Could you write out, exactly, every line from the top of the data through the line holding "Uncertainty in atomic"? Omit the pictures.

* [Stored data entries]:
============================================================
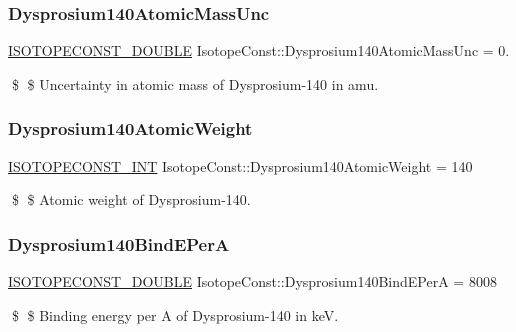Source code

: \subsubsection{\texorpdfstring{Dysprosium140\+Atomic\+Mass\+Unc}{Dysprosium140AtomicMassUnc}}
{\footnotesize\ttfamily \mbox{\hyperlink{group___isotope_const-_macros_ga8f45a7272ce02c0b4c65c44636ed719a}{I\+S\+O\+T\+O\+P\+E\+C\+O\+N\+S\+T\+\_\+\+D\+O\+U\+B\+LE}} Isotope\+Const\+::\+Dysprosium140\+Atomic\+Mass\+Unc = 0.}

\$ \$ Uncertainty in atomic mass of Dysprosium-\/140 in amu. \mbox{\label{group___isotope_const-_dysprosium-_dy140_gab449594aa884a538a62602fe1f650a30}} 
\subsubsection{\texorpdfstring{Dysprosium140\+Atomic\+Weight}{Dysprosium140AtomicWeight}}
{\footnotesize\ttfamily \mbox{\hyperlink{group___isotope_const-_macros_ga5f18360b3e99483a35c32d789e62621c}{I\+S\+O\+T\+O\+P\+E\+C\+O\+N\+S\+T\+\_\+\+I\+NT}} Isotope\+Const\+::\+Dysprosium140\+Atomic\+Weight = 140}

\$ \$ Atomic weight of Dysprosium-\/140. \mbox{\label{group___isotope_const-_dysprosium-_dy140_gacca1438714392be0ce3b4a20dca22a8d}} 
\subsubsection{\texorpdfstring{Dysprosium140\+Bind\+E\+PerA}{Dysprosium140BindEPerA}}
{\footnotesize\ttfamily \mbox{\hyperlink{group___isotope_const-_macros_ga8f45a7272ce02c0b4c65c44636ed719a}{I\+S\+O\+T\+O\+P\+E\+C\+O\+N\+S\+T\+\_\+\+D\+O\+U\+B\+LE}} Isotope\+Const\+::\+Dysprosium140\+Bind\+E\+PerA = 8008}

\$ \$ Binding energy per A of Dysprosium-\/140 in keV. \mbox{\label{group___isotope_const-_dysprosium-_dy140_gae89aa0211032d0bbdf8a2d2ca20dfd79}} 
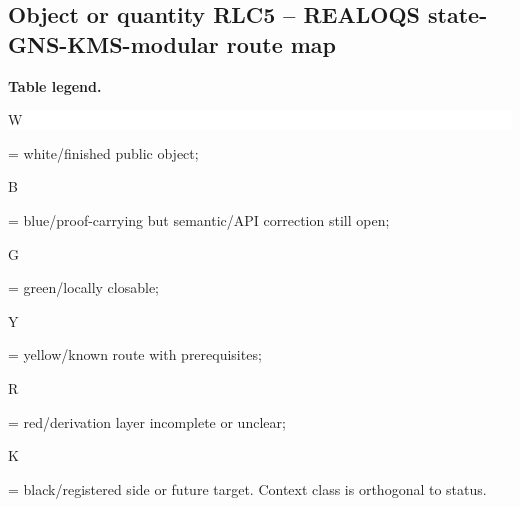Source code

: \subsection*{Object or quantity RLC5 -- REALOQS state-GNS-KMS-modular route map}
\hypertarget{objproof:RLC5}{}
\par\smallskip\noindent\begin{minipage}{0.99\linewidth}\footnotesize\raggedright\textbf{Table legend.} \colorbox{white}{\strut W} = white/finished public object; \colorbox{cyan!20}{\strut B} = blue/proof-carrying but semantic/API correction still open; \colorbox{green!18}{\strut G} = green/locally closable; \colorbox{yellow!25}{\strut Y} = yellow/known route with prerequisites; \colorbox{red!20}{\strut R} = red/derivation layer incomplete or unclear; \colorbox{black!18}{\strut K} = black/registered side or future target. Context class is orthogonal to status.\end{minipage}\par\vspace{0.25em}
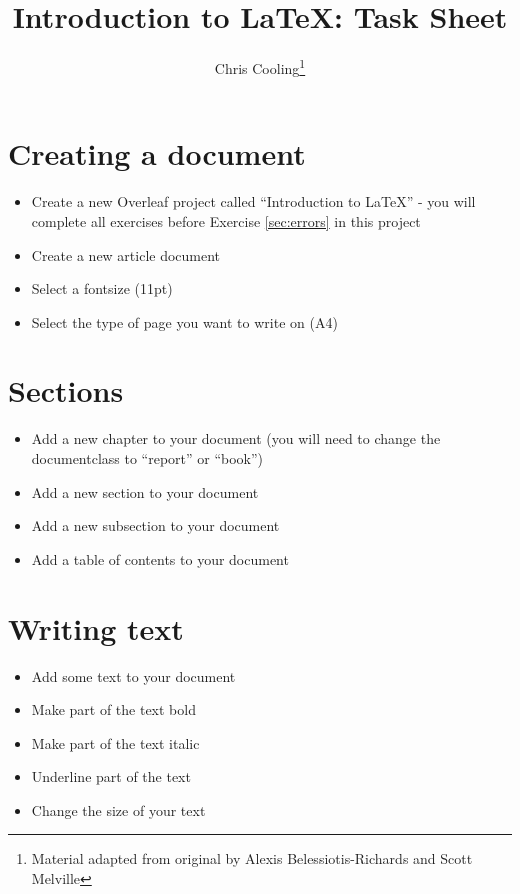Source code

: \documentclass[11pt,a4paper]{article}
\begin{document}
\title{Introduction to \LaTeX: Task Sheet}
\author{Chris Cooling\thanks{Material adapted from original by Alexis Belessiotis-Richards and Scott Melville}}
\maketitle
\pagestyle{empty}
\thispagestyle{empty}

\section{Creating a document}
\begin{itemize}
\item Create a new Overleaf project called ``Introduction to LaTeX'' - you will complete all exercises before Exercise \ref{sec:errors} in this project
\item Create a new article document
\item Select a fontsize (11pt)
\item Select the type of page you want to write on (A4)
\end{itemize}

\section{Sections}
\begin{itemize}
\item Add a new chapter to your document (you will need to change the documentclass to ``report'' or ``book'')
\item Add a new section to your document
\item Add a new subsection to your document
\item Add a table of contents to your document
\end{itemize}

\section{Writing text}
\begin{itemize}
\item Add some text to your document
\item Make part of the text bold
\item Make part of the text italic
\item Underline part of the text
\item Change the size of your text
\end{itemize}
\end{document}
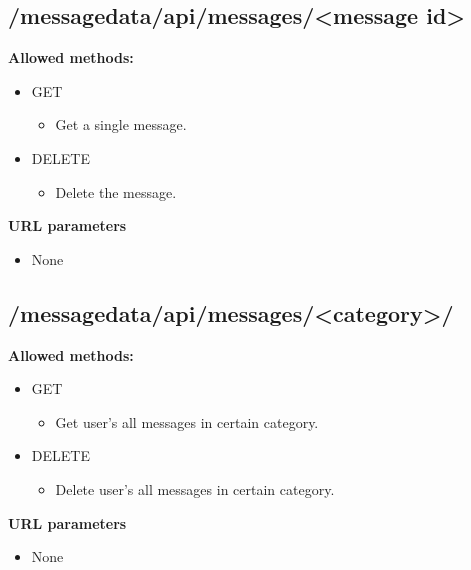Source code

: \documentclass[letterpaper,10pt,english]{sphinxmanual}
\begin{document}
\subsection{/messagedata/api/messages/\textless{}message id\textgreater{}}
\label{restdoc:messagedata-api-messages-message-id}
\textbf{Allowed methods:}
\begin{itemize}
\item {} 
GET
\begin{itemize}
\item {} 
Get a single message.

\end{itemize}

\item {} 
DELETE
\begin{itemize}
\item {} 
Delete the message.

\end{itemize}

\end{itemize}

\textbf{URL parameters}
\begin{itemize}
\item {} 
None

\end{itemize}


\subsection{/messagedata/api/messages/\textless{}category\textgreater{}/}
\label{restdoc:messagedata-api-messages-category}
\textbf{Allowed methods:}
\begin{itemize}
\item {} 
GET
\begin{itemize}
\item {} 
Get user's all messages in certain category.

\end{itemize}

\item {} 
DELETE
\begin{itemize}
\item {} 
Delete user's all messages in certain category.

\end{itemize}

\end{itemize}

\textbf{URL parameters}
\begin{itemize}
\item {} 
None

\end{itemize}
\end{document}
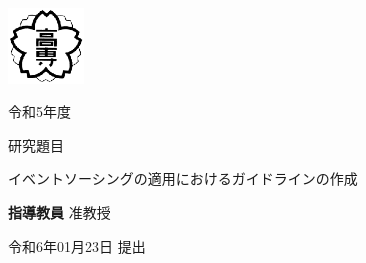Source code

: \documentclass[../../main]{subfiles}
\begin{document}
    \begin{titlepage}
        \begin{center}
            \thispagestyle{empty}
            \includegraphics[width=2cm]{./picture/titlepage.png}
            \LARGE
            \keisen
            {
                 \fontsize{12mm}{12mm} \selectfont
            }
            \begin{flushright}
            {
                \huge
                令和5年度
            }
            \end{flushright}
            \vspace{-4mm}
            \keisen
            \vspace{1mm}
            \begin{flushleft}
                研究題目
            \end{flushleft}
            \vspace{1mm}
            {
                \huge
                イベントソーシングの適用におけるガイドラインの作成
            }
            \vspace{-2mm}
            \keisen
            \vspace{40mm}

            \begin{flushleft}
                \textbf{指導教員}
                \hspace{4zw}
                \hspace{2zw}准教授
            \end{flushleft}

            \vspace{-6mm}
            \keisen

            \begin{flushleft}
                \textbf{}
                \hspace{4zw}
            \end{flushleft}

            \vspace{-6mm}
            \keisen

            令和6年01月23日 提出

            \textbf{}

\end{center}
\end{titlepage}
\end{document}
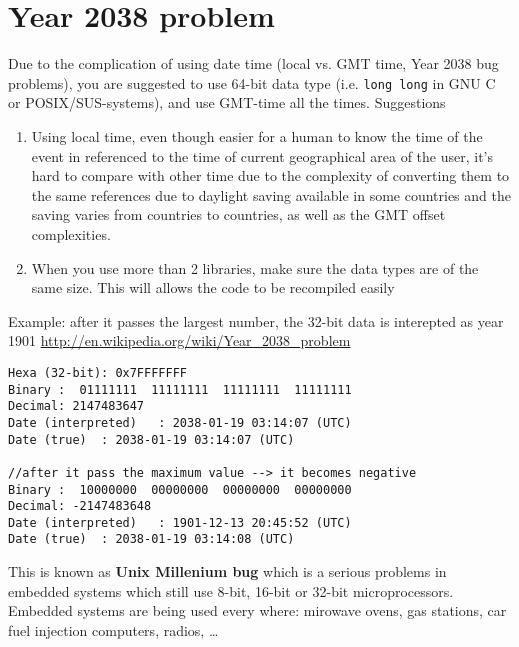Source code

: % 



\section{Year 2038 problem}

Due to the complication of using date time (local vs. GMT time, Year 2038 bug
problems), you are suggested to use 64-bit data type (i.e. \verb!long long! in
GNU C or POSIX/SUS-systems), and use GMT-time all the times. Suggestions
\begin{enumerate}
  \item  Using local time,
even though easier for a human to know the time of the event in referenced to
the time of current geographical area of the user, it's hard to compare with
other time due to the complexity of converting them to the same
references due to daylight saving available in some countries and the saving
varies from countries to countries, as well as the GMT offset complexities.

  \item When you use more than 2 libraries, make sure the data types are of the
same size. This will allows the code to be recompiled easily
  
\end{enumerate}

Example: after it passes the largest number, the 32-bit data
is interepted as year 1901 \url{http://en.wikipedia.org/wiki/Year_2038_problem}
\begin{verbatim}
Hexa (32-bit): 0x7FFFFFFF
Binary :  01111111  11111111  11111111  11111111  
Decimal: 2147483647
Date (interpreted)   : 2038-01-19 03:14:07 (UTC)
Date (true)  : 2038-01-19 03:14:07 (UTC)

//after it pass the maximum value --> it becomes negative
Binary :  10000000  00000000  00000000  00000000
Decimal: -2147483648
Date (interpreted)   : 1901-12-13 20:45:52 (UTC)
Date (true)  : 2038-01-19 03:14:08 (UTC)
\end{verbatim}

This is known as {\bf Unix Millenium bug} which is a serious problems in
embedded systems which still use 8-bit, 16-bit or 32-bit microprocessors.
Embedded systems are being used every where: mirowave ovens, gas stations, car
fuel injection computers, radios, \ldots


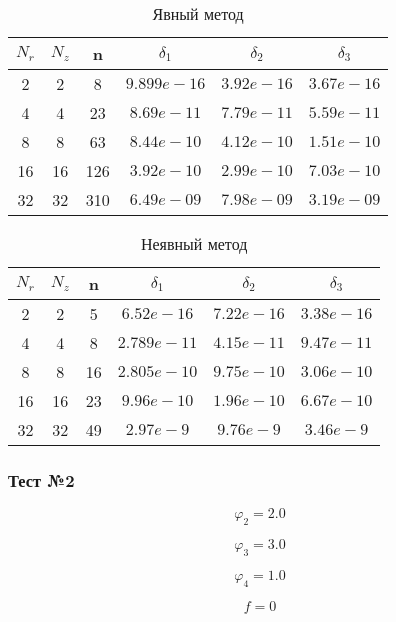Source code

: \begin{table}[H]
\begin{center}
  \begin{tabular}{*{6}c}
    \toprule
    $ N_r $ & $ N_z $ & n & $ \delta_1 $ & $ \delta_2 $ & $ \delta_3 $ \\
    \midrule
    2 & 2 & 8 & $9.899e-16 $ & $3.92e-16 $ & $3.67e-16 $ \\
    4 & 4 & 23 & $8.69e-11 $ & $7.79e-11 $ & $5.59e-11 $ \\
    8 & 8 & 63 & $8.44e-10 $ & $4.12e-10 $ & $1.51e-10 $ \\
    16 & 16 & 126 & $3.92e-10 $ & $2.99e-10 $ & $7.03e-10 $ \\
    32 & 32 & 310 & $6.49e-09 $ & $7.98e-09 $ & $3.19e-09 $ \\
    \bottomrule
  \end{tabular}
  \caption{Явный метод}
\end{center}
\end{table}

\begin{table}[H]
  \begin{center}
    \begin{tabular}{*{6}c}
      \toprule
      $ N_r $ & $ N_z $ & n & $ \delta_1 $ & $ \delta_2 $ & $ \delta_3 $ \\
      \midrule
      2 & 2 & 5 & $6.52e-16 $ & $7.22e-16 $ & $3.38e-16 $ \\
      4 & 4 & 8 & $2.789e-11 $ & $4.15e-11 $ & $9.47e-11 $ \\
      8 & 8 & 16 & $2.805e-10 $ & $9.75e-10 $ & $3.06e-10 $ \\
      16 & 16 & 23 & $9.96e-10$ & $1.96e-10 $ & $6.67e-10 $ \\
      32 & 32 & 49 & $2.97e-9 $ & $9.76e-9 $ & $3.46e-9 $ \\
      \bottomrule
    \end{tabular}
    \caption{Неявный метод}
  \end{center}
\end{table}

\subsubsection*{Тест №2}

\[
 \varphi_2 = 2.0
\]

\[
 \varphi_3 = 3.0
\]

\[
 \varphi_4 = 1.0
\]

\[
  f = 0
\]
============================================================
* [Response for this exercise]:
Source code

: \subsubsection{\texorpdfstring{Dysprosium140\+Atomic\+Mass\+Unc}{Dysprosium140AtomicMassUnc}}
{\footnotesize\ttfamily \mbox{\hyperlink{group___isotope_const-_macros_ga8f45a7272ce02c0b4c65c44636ed719a}{I\+S\+O\+T\+O\+P\+E\+C\+O\+N\+S\+T\+\_\+\+D\+O\+U\+B\+LE}} Isotope\+Const\+::\+Dysprosium140\+Atomic\+Mass\+Unc = 0.}

\$ \$ Uncertainty in atomic mass of Dysprosium-\/140 in amu. \mbox{\label{group___isotope_const-_dysprosium-_dy140_gab449594aa884a538a62602fe1f650a30}} 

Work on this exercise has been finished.